### Directions
From the line that includes "### Refactoring" to the closing line of the data, please transcribe every line exactly and add nothing.

### Data to process
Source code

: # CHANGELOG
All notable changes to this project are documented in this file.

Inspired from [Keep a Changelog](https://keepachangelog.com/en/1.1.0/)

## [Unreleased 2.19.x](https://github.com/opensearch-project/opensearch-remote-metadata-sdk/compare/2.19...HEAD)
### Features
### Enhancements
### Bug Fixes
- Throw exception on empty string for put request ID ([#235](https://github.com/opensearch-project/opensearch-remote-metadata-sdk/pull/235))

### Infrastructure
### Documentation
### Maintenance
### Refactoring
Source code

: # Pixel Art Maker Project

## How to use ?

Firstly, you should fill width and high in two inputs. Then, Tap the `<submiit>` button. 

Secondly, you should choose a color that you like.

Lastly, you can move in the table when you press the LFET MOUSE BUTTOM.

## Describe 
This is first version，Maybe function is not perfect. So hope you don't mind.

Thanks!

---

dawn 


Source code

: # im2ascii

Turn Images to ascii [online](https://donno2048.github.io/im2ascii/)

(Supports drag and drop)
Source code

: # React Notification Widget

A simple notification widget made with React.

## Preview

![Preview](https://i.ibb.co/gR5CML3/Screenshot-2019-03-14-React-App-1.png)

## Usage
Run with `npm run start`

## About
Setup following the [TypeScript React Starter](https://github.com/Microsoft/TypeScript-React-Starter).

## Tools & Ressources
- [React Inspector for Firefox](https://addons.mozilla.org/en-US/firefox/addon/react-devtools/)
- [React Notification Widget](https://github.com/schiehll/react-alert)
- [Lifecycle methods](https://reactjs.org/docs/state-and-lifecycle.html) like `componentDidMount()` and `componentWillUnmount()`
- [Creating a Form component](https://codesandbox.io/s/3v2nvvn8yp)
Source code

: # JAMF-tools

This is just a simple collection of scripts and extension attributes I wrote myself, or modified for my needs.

### Written solution
### Refactoring
Source code

: # Pixel Art Maker Project

## How to use ?

Firstly, you should fill width and high in two inputs. Then, Tap the `<submiit>` button. 

Secondly, you should choose a color that you like.

Lastly, you can move in the table when you press the LFET MOUSE BUTTOM.

## Describe 
This is first version，Maybe function is not perfect. So hope you don't mind.

Thanks!

---

dawn 


Source code

: # im2ascii

Turn Images to ascii [online](https://donno2048.github.io/im2ascii/)

(Supports drag and drop)
Source code

: # React Notification Widget

A simple notification widget made with React.

## Preview

![Preview](https://i.ibb.co/gR5CML3/Screenshot-2019-03-14-React-App-1.png)

## Usage
Run with `npm run start`

## About
Setup following the [TypeScript React Starter](https://github.com/Microsoft/TypeScript-React-Starter).

## Tools & Ressources
- [React Inspector for Firefox](https://addons.mozilla.org/en-US/firefox/addon/react-devtools/)
- [React Notification Widget](https://github.com/schiehll/react-alert)
- [Lifecycle methods](https://reactjs.org/docs/state-and-lifecycle.html) like `componentDidMount()` and `componentWillUnmount()`
- [Creating a Form component](https://codesandbox.io/s/3v2nvvn8yp)
Source code

: # JAMF-tools

This is just a simple collection of scripts and extension attributes I wrote myself, or modified for my needs.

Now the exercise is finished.